Τρίτη 24 Αυγούστου 2010

TIME TO DISCOVER NEW CANCER BIOMARKERS

August 17, 2010 — Not a single new "major cancer biomarker" has been approved for clinical use in the past 2 decades, despite large amounts of funding and plenty of public-relations hype, according to an essay published online August 12 in the Journal of the National Cancer Institute.

"A major biomarker is one that is used widely at the international level, has been FDA [US Food and Drug Administration]-approved, and is recommended by experts for use in clinical practice in professional practice guidelines, such as the ones issued by the American Society of Clinical Oncology," the essay author, Eleftherios P. Diamandis, MD, PhD, told Medscape Medical News.

The absence of a new major cancer biomarker has not been the result of "either a shortage of funds or lack of effort," writes Dr. Diamandis, who is professor of pathology and laboratory medicine at Mount Sinai Hospital in Toronto, Ontario.

In the United States, one federal government program alone, the Early Detection Research Network, which is devoted to finding diagnostic cancer biomarkers, has spent "hundreds of millions" of dollars in a 10-year period but has yet to yield a single FDA-approved marker, writes Dr. Diamandis.
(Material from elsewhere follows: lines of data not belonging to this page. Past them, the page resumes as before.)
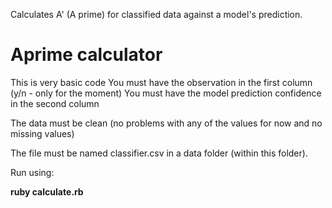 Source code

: Calculates A' (A prime) for classified data against a model's prediction.

# Aprime calculator

This is very basic code
You must have the observation in the first column (y/n - only for the moment)
You must have the model prediction confidence in the second column

The data must be clean (no problems with any of the values for now and no missing values)

The file must be named classifier.csv in a data folder (within this folder).

Run using:

**ruby calculate.rb**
The overall futility is obscured by the fact that there have been multiple "breakthrough" cancer biomarkers that are highly publicized. However, long after the press releases are issued and news conferences are over, the markers are still not validated and quietly turn into failures, says Dr. Diamandis.

Repeatedly, biomarker studies have had "deficiencies" in design and analysis, writes Dr. Diamandis, who cites 7 notable examples in his essay, including early prostate cancer antigen-2 (EPCA-2) for prostate cancer detection.

Nevertheless, "experienced authors, reviewers, and editors" publish data and "overlook" the deficiencies, he says.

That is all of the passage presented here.